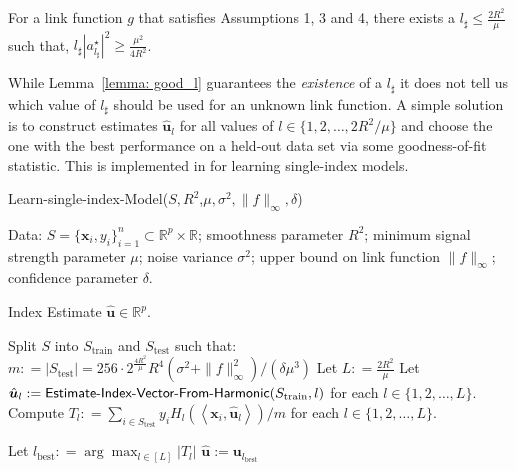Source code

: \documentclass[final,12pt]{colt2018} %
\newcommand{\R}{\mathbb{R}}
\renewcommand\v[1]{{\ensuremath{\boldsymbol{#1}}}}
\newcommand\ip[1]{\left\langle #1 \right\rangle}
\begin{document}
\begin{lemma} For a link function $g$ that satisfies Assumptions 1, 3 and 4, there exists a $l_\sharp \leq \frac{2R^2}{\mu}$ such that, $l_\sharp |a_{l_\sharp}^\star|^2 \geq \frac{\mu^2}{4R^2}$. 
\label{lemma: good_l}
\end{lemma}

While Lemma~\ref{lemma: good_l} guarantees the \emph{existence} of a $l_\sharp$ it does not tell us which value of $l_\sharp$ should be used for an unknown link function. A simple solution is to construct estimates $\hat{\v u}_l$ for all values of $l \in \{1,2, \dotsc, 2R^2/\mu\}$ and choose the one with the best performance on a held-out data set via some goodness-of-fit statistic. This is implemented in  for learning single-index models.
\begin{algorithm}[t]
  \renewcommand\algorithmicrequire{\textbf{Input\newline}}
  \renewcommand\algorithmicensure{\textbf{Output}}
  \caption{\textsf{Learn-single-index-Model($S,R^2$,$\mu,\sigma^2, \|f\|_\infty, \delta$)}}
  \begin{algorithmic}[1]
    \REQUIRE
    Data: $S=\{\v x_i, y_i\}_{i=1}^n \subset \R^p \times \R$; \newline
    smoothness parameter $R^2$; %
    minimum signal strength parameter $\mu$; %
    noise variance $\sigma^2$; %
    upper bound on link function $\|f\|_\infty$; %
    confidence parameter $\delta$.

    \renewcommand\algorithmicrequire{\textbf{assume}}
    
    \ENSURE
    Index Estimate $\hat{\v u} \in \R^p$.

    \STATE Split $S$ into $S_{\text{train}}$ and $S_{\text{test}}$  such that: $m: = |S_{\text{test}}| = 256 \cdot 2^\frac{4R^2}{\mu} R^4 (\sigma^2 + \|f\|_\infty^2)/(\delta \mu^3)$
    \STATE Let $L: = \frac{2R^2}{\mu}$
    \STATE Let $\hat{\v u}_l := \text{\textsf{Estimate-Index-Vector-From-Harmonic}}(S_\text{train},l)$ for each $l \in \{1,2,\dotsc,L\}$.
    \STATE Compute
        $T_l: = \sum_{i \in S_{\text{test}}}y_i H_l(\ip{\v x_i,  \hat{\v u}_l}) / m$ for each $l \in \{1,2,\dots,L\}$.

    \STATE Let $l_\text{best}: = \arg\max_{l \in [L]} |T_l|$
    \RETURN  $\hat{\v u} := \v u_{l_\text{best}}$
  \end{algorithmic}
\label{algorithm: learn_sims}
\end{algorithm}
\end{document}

----

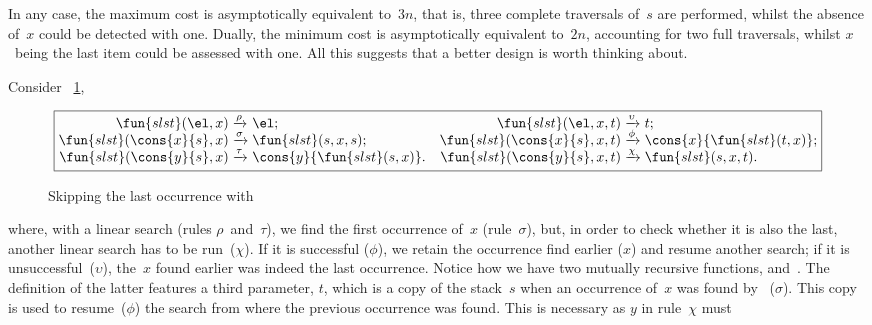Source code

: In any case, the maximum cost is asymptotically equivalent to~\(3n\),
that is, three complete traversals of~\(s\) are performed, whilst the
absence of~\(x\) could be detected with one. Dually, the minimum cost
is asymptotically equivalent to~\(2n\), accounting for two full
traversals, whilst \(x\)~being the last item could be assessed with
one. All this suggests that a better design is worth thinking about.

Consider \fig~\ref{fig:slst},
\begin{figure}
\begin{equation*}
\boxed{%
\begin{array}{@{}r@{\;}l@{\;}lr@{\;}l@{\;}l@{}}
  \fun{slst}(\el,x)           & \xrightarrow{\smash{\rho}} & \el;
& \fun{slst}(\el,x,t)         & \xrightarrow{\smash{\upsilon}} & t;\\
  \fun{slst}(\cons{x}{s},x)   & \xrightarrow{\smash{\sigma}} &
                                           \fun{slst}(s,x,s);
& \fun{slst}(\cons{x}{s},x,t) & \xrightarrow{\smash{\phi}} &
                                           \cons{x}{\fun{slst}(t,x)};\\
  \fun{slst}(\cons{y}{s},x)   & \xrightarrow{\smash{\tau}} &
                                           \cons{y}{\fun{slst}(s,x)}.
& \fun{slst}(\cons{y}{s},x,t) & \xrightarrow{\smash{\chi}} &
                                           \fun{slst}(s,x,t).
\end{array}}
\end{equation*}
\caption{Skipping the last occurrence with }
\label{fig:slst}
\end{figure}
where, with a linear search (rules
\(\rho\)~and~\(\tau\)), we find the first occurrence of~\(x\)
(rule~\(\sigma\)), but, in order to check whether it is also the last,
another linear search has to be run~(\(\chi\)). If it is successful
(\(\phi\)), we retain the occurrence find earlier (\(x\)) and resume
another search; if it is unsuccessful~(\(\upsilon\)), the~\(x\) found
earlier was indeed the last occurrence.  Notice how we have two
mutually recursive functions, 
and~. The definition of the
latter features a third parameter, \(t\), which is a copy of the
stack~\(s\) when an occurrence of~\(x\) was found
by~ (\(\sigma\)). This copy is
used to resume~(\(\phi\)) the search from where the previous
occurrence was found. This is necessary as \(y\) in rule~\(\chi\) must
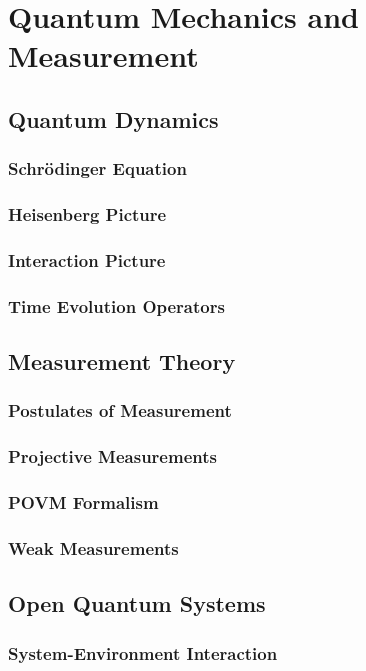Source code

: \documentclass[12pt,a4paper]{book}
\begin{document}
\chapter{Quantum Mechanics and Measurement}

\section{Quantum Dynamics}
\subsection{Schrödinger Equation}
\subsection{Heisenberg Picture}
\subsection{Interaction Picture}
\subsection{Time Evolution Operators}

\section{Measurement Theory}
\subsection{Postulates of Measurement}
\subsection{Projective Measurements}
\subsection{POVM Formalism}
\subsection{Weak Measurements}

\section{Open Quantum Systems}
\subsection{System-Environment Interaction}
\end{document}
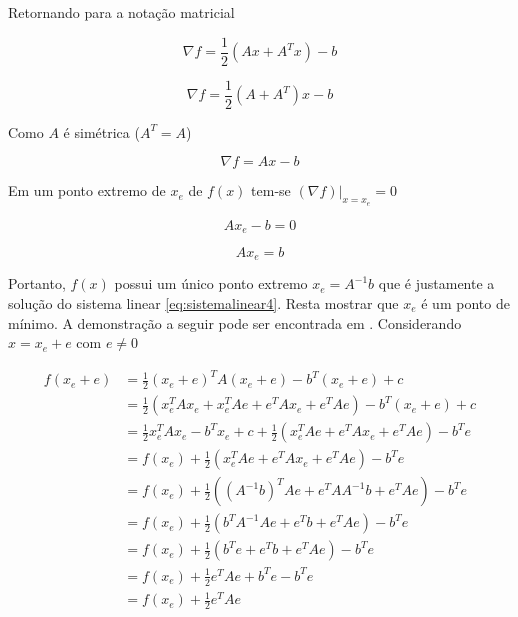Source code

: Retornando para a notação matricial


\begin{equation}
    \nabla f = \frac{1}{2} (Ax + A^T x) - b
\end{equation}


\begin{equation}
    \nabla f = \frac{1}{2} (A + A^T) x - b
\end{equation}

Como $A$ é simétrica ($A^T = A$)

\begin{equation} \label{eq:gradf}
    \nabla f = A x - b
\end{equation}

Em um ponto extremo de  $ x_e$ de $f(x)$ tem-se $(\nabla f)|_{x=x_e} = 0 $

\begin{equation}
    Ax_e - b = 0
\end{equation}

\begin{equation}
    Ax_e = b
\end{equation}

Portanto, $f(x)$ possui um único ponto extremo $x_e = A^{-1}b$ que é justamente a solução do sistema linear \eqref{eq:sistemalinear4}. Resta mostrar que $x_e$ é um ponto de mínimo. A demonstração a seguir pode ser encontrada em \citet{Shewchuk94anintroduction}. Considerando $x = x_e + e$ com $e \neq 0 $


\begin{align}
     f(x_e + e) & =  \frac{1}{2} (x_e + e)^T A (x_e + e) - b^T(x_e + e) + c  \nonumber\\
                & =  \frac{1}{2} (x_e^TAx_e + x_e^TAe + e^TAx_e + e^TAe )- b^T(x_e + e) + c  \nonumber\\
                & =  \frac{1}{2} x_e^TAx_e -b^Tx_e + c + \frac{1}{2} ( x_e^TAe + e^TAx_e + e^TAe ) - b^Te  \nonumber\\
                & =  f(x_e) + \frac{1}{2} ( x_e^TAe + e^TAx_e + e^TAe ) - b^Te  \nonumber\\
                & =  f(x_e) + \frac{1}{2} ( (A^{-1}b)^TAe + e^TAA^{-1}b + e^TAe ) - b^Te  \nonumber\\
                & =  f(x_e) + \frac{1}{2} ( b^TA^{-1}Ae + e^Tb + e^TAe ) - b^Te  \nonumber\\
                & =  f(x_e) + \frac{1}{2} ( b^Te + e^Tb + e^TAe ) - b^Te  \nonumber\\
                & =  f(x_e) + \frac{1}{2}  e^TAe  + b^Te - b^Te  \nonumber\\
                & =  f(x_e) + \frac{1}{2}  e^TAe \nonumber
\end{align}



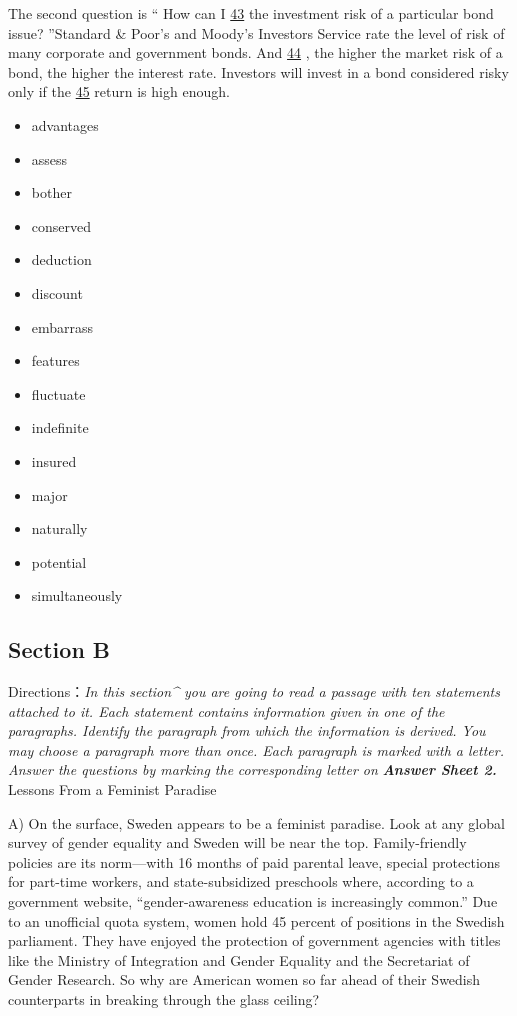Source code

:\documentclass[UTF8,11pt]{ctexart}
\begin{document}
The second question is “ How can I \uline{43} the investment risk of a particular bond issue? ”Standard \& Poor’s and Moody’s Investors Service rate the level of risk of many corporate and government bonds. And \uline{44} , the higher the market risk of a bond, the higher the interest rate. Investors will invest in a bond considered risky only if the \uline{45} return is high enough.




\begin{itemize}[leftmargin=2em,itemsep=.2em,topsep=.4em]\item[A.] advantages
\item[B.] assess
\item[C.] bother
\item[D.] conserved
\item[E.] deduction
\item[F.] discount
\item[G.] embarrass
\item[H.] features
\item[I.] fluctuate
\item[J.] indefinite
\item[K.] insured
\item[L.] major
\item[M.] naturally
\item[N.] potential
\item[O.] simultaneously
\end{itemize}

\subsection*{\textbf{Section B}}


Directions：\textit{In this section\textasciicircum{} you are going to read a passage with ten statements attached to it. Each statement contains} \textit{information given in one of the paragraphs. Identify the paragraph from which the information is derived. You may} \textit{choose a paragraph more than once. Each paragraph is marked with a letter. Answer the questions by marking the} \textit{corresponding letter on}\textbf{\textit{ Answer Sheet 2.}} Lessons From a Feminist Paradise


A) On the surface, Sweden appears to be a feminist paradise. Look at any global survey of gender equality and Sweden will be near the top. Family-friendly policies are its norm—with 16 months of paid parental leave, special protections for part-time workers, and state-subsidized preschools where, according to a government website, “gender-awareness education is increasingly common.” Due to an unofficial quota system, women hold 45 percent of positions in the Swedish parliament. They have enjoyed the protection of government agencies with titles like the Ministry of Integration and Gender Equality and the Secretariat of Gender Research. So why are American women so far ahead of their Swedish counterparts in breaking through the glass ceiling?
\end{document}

----

### Your goal
From the data, report how many lines hold "delta", leaving out any other words.

### Your response
3